Fate of Tebuconazole in Polish Mineral Soils – Results of Simulations with FOCUS PELMO
Department of Chemistry, University of Life Sciences, Akademicka 13, 20-950 Lublin, Poland
Data publikacji: 02-12-2021
Autor do korespondencji
Marcin Maciej Siek   

Department of Chemistry, University of Life Sciences, Akademicka 13, 20-950 Lublin, Poland
J. Ecol. Eng. 2021; 22(11):131-141
The degradation of tebuconazole in the majority of Polish mineral soils with low organic carbon content is slow, and its adsorption is especially low in subsoils. Therefore, the fate of tebuconazole in these soils cannot be predicted based on results of adsorption and degradation experiments carried out in typical soils of the European Union. For this reason, simulations of tebuconazole accumulation in Polish soils and its leaching to groundwater were carried out. The cultivation of winter cereals and winter oilseed rape was simulated using FOCUS PELMO in six Arenosol, Luvisol, and Chernozem profiles, representing 59% of Polish arable mineral soils.
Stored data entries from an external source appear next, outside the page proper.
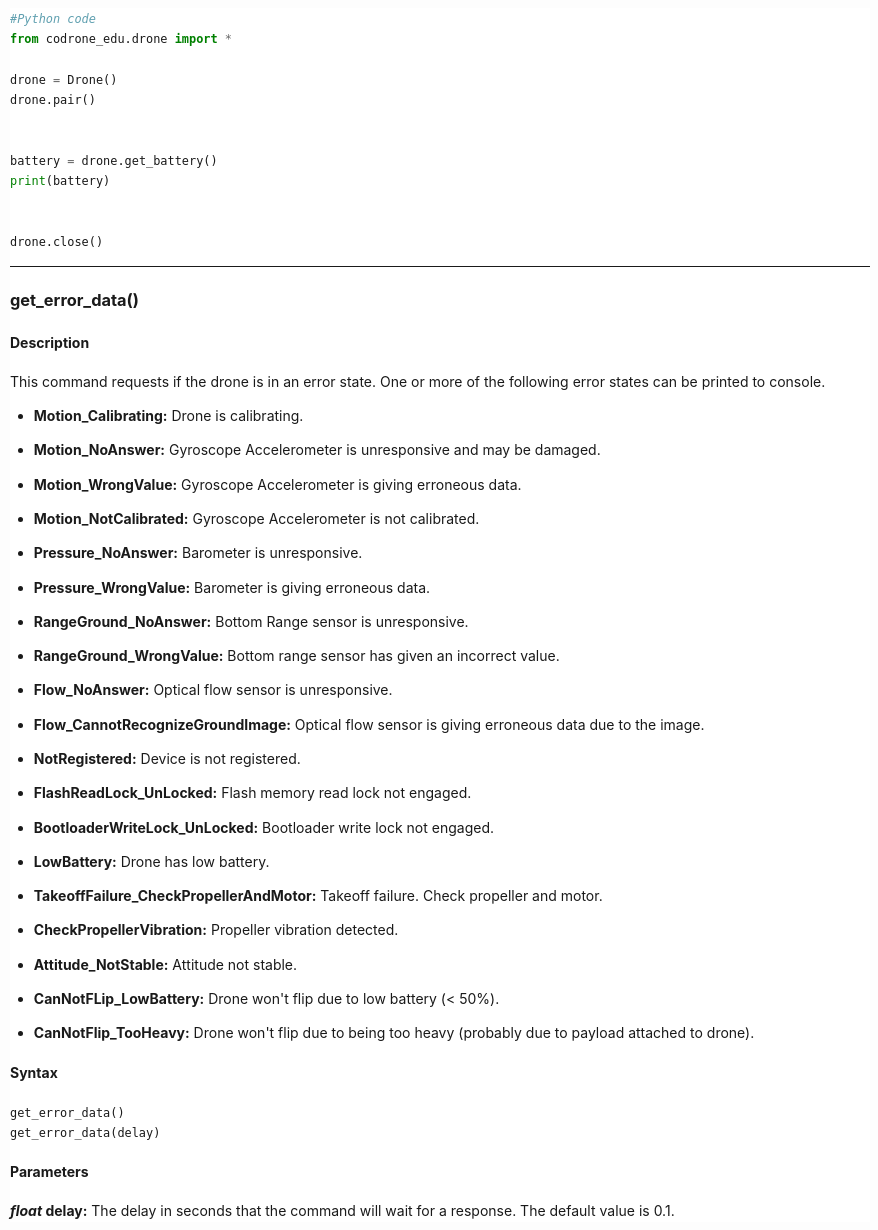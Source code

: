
 ```python
#Python code
from codrone_edu.drone import *

drone = Drone()
drone.pair()


battery = drone.get_battery()
print(battery)


drone.close()
```

<hr/>

### get_error_data()

#### Description
This command requests if the drone is in an error state. One or more of the following error states can be printed to console.   
* **Motion_Calibrating:** Drone is calibrating.    
* **Motion_NoAnswer:** Gyroscope Accelerometer is unresponsive and may be damaged.    
* **Motion_WrongValue:** Gyroscope Accelerometer is giving erroneous data.   
* **Motion_NotCalibrated:** Gyroscope Accelerometer is not calibrated.   
* **Pressure_NoAnswer:** Barometer is unresponsive.    
* **Pressure_WrongValue:** Barometer is giving erroneous data.   
* **RangeGround_NoAnswer:** Bottom Range sensor is unresponsive.     
* **RangeGround_WrongValue:** Bottom range sensor has given an incorrect value.    
* **Flow_NoAnswer:** Optical flow sensor is unresponsive.    
* **Flow_CannotRecognizeGroundImage:** Optical flow sensor is giving erroneous data due to the image. 
* **NotRegistered:** Device is not registered.
* **FlashReadLock_UnLocked:** Flash memory read lock not engaged.
* **BootloaderWriteLock_UnLocked:** Bootloader write lock not engaged.

* **LowBattery:** Drone has low battery.
* **TakeoffFailure_CheckPropellerAndMotor:** Takeoff failure. Check propeller and motor.
* **CheckPropellerVibration:** Propeller vibration detected.
* **Attitude_NotStable:** Attitude not stable.
* **CanNotFLip_LowBattery:** Drone won't flip due to low battery (< 50%).
* **CanNotFlip_TooHeavy:** Drone won't flip due to being too heavy (probably due to payload attached to drone).

#### Syntax
``get_error_data()``     
``get_error_data(delay)``    


#### Parameters
***float* delay:** The delay in seconds that the command will wait for a response. The default value is 0.1. 
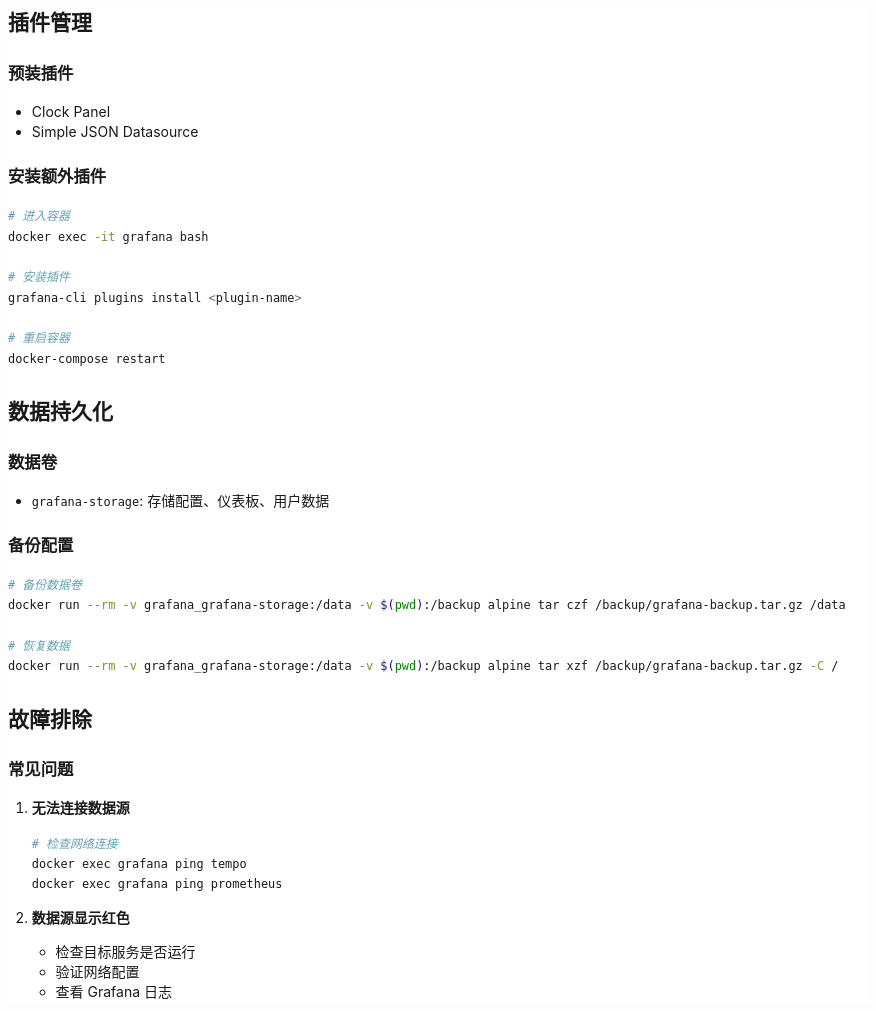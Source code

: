## 插件管理

### 预装插件
- Clock Panel
- Simple JSON Datasource

### 安装额外插件
```bash
# 进入容器
docker exec -it grafana bash

# 安装插件
grafana-cli plugins install <plugin-name>

# 重启容器
docker-compose restart
```

## 数据持久化

### 数据卷
- `grafana-storage`: 存储配置、仪表板、用户数据

### 备份配置
```bash
# 备份数据卷
docker run --rm -v grafana_grafana-storage:/data -v $(pwd):/backup alpine tar czf /backup/grafana-backup.tar.gz /data

# 恢复数据
docker run --rm -v grafana_grafana-storage:/data -v $(pwd):/backup alpine tar xzf /backup/grafana-backup.tar.gz -C /
```

## 故障排除

### 常见问题

1. **无法连接数据源**
   ```bash
   # 检查网络连接
   docker exec grafana ping tempo
   docker exec grafana ping prometheus
   ```

2. **数据源显示红色**
   - 检查目标服务是否运行
   - 验证网络配置
   - 查看 Grafana 日志
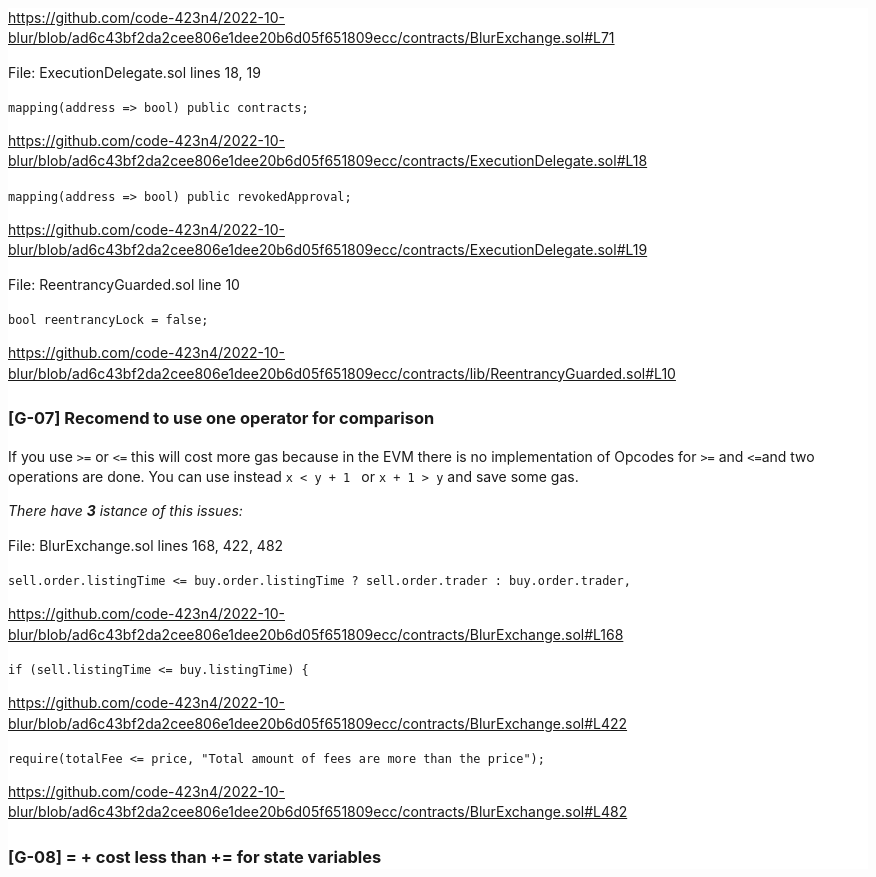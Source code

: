 https://github.com/code-423n4/2022-10-blur/blob/ad6c43bf2da2cee806e1dee20b6d05f651809ecc/contracts/BlurExchange.sol#L71

File: ExecutionDelegate.sol lines 18, 19

```
mapping(address => bool) public contracts;
```

https://github.com/code-423n4/2022-10-blur/blob/ad6c43bf2da2cee806e1dee20b6d05f651809ecc/contracts/ExecutionDelegate.sol#L18

```
mapping(address => bool) public revokedApproval;
```

https://github.com/code-423n4/2022-10-blur/blob/ad6c43bf2da2cee806e1dee20b6d05f651809ecc/contracts/ExecutionDelegate.sol#L19

File: ReentrancyGuarded.sol line 10

```
bool reentrancyLock = false;
```

https://github.com/code-423n4/2022-10-blur/blob/ad6c43bf2da2cee806e1dee20b6d05f651809ecc/contracts/lib/ReentrancyGuarded.sol#L10

### [G-07] Recomend to use one operator for comparison

If you use `>=` or `<=` this will cost more gas because in the EVM there is no implementation of Opcodes for `>=` and `<=`and two operations are done. You can use instead `x < y + 1 ` or `x + 1 > y` and save some gas.

_There have **3** istance of this issues:_

File: BlurExchange.sol lines 168, 422, 482

```
sell.order.listingTime <= buy.order.listingTime ? sell.order.trader : buy.order.trader,
```

https://github.com/code-423n4/2022-10-blur/blob/ad6c43bf2da2cee806e1dee20b6d05f651809ecc/contracts/BlurExchange.sol#L168

```
if (sell.listingTime <= buy.listingTime) {
```

https://github.com/code-423n4/2022-10-blur/blob/ad6c43bf2da2cee806e1dee20b6d05f651809ecc/contracts/BlurExchange.sol#L422

```
require(totalFee <= price, "Total amount of fees are more than the price");
```

https://github.com/code-423n4/2022-10-blur/blob/ad6c43bf2da2cee806e1dee20b6d05f651809ecc/contracts/BlurExchange.sol#L482

### [G-08] = + cost less than += for state variables
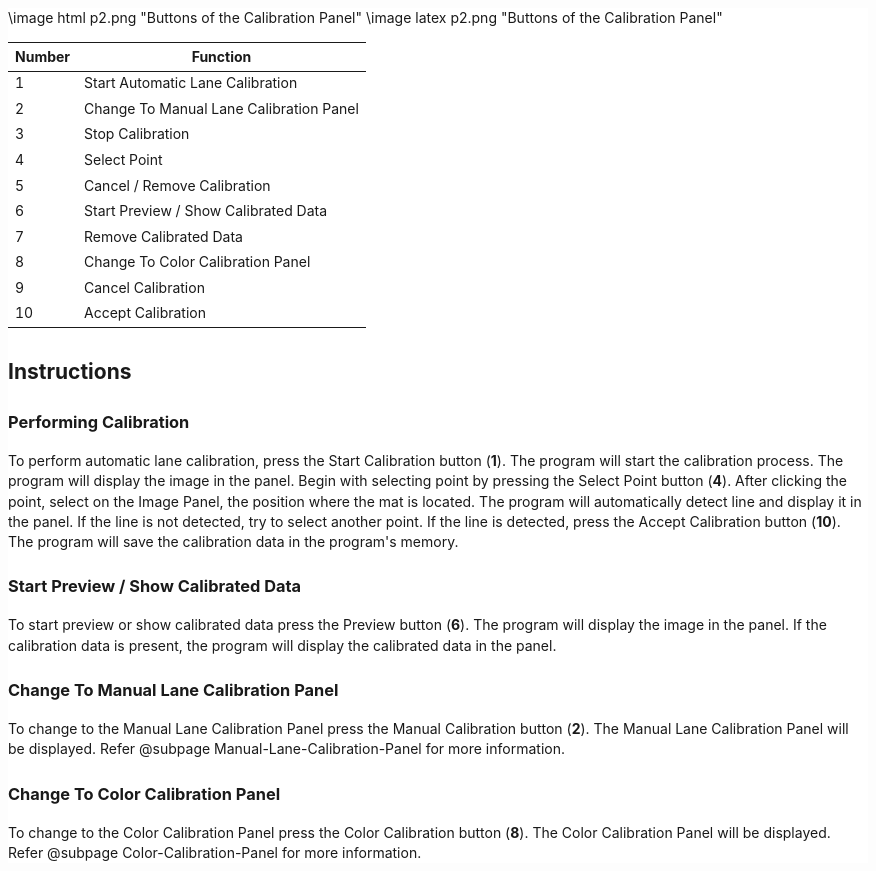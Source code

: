 
\image html p2.png "Buttons of the Calibration Panel"
\image latex p2.png "Buttons of the Calibration Panel"


| Number | Function                                |
| ------ | --------------------------------------- |
| 1      | Start Automatic Lane Calibration        |
| 2      | Change To Manual Lane Calibration Panel |
| 3      | Stop Calibration                        |
| 4      | Select Point                            |
| 5      | Cancel / Remove Calibration             |
| 6      | Start Preview / Show Calibrated Data    |
| 7      | Remove Calibrated Data                  |
| 8      | Change To Color Calibration Panel       |
| 9      | Cancel Calibration                      |
| 10     | Accept Calibration                      |

## Instructions

### Performing Calibration

To perform automatic lane calibration, press the Start Calibration button (**1**). The program will start the calibration process. The program will display the image in the panel. Begin with selecting point by pressing the Select Point button (**4**). After clicking the point, select on the Image Panel, the position where the mat is located. The program will automatically detect line and display it in the panel. If the line is not detected, try to select another point. If the line is detected, press the Accept Calibration button (**10**). The program will save the calibration data in the program's memory. 


### Start Preview / Show Calibrated Data

To start preview or show calibrated data press the Preview button (**6**). The program will display the image in the panel. If the calibration data is present, the program will display the calibrated data in the panel.

### Change To Manual Lane Calibration Panel

To change to the Manual Lane Calibration Panel press the Manual Calibration button (**2**). The Manual Lane Calibration Panel will be displayed. Refer @subpage Manual-Lane-Calibration-Panel for more information.

### Change To Color Calibration Panel

To change to the Color Calibration Panel press the Color Calibration button (**8**). The Color Calibration Panel will be displayed. Refer @subpage Color-Calibration-Panel for more information.
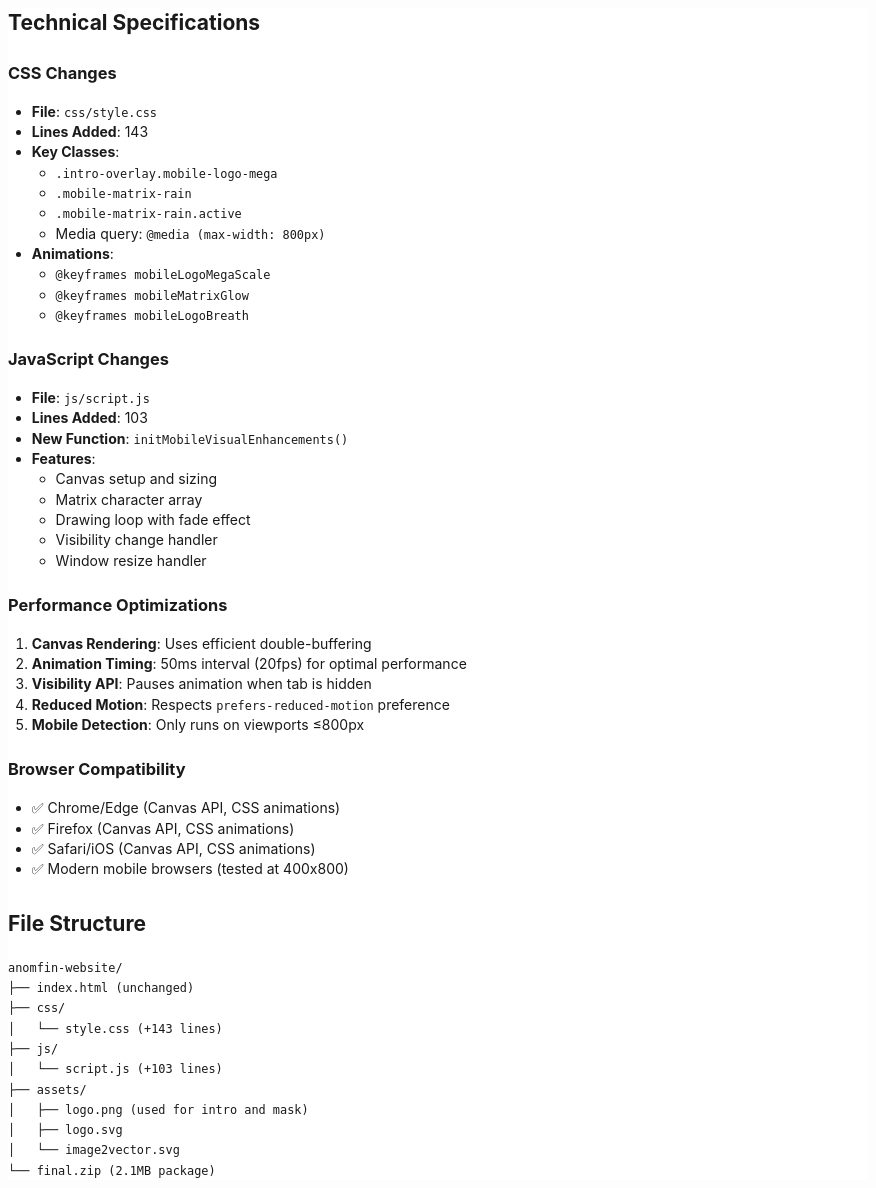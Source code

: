 ## Technical Specifications

### CSS Changes
- **File**: `css/style.css`
- **Lines Added**: 143
- **Key Classes**:
  - `.intro-overlay.mobile-logo-mega`
  - `.mobile-matrix-rain`
  - `.mobile-matrix-rain.active`
  - Media query: `@media (max-width: 800px)`
- **Animations**:
  - `@keyframes mobileLogoMegaScale`
  - `@keyframes mobileMatrixGlow`
  - `@keyframes mobileLogoBreath`

### JavaScript Changes
- **File**: `js/script.js`
- **Lines Added**: 103
- **New Function**: `initMobileVisualEnhancements()`
- **Features**:
  - Canvas setup and sizing
  - Matrix character array
  - Drawing loop with fade effect
  - Visibility change handler
  - Window resize handler

### Performance Optimizations
1. **Canvas Rendering**: Uses efficient double-buffering
2. **Animation Timing**: 50ms interval (20fps) for optimal performance
3. **Visibility API**: Pauses animation when tab is hidden
4. **Reduced Motion**: Respects `prefers-reduced-motion` preference
5. **Mobile Detection**: Only runs on viewports ≤800px

### Browser Compatibility
- ✅ Chrome/Edge (Canvas API, CSS animations)
- ✅ Firefox (Canvas API, CSS animations)
- ✅ Safari/iOS (Canvas API, CSS animations)
- ✅ Modern mobile browsers (tested at 400x800)

## File Structure

```
anomfin-website/
├── index.html (unchanged)
├── css/
│   └── style.css (+143 lines)
├── js/
│   └── script.js (+103 lines)
├── assets/
│   ├── logo.png (used for intro and mask)
│   ├── logo.svg
│   └── image2vector.svg
└── final.zip (2.1MB package)
```
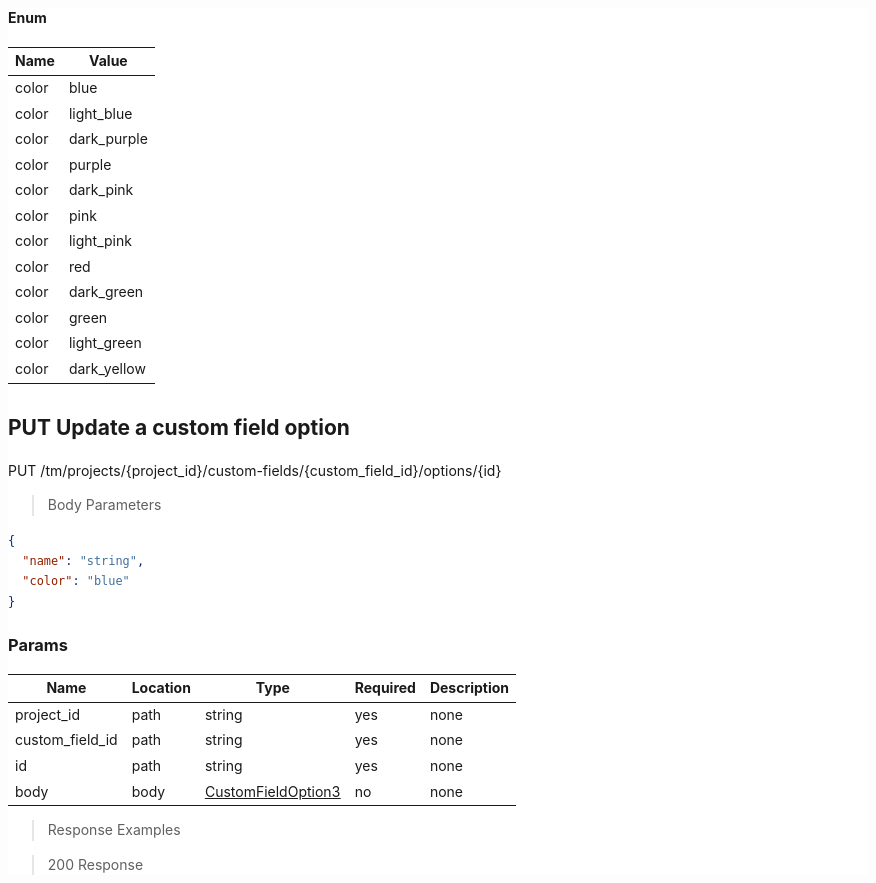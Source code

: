 #### Enum

|Name|Value|
|---|---|
|color|blue|
|color|light_blue|
|color|dark_purple|
|color|purple|
|color|dark_pink|
|color|pink|
|color|light_pink|
|color|red|
|color|dark_green|
|color|green|
|color|light_green|
|color|dark_yellow|

## PUT Update a custom field option

PUT /tm/projects/{project_id}/custom-fields/{custom_field_id}/options/{id}

> Body Parameters

```json
{
  "name": "string",
  "color": "blue"
}
```

### Params

|Name|Location|Type|Required|Description|
|---|---|---|---|---|
|project_id|path|string| yes |none|
|custom_field_id|path|string| yes |none|
|id|path|string| yes |none|
|body|body|[CustomFieldOption3](#schemacustomfieldoption3)| no |none|

> Response Examples

> 200 Response
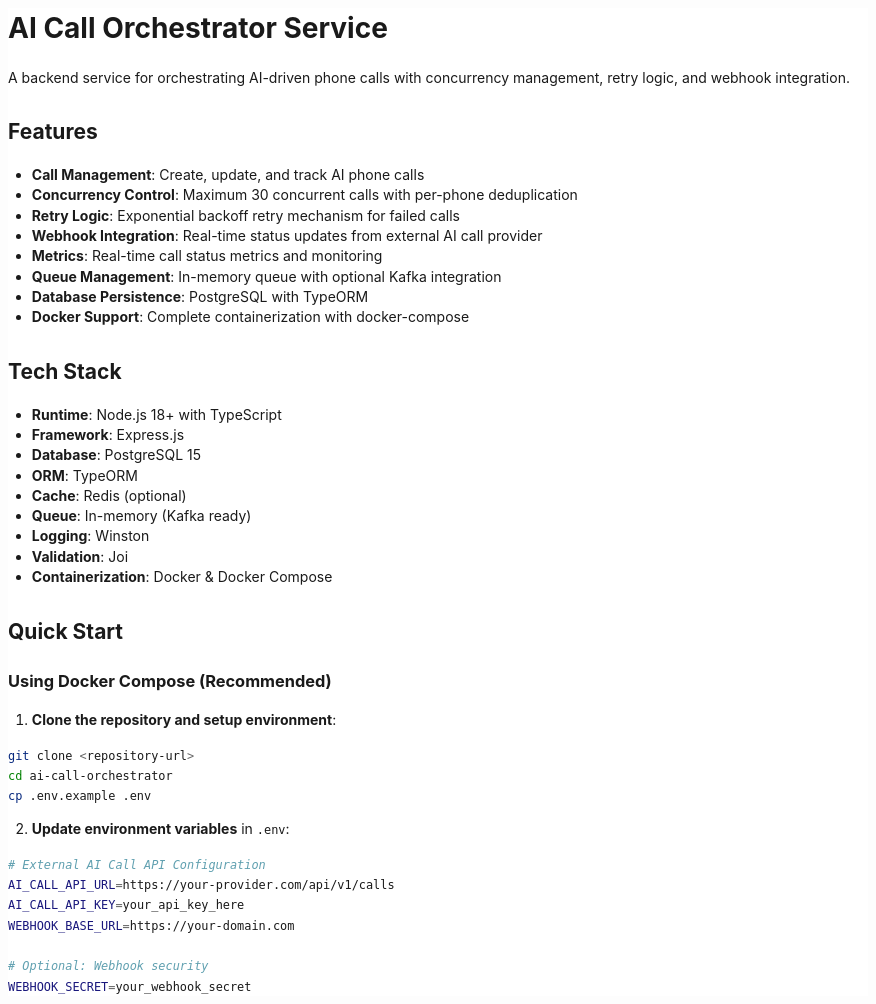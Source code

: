 # AI Call Orchestrator Service

A backend service for orchestrating AI-driven phone calls with concurrency management, retry logic, and webhook integration.

## Features

- **Call Management**: Create, update, and track AI phone calls
- **Concurrency Control**: Maximum 30 concurrent calls with per-phone deduplication
- **Retry Logic**: Exponential backoff retry mechanism for failed calls
- **Webhook Integration**: Real-time status updates from external AI call provider
- **Metrics**: Real-time call status metrics and monitoring
- **Queue Management**: In-memory queue with optional Kafka integration
- **Database Persistence**: PostgreSQL with TypeORM
- **Docker Support**: Complete containerization with docker-compose

## Tech Stack

- **Runtime**: Node.js 18+ with TypeScript
- **Framework**: Express.js
- **Database**: PostgreSQL 15
- **ORM**: TypeORM
- **Cache**: Redis (optional)
- **Queue**: In-memory (Kafka ready)
- **Logging**: Winston
- **Validation**: Joi
- **Containerization**: Docker & Docker Compose

## Quick Start

### Using Docker Compose (Recommended)

1. **Clone the repository and setup environment**:

```bash
git clone <repository-url>
cd ai-call-orchestrator
cp .env.example .env
```

2. **Update environment variables** in `.env`:

```bash
# External AI Call API Configuration
AI_CALL_API_URL=https://your-provider.com/api/v1/calls
AI_CALL_API_KEY=your_api_key_here
WEBHOOK_BASE_URL=https://your-domain.com

# Optional: Webhook security
WEBHOOK_SECRET=your_webhook_secret
```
The simulations indicated that almost all fungicide that reached the soil surface was retained in the topsoil layer of 0–15 cm. The highest concentrations (range of 0.069–0.320 mg/kg) were estimated for the layer 0–5 cm. The results suggested that runoff can be the principal source of tebuconazole in surface water. It was found that the majority of tebuconazole that reached the soils was microbiologically degraded. However, in years with weather conditions that were unfavorable for degradation, up to 11% of tebuconazole that reached the soils remain undegraded. In addition to the accumulation of tebuconazole in the topsoils, the simulations indicated its very slow but constant penetration into the subsoils. The estimated concentrations of tebuconazole in percolate water were low: < 0.02 μg/L at the depth of 25 cm, < 0.002 μg/L at the depth of 75 cm, and trace concentrations at the depth of 1 m in one profile. The obtained results were consistent with results of monitoring studies available in literature.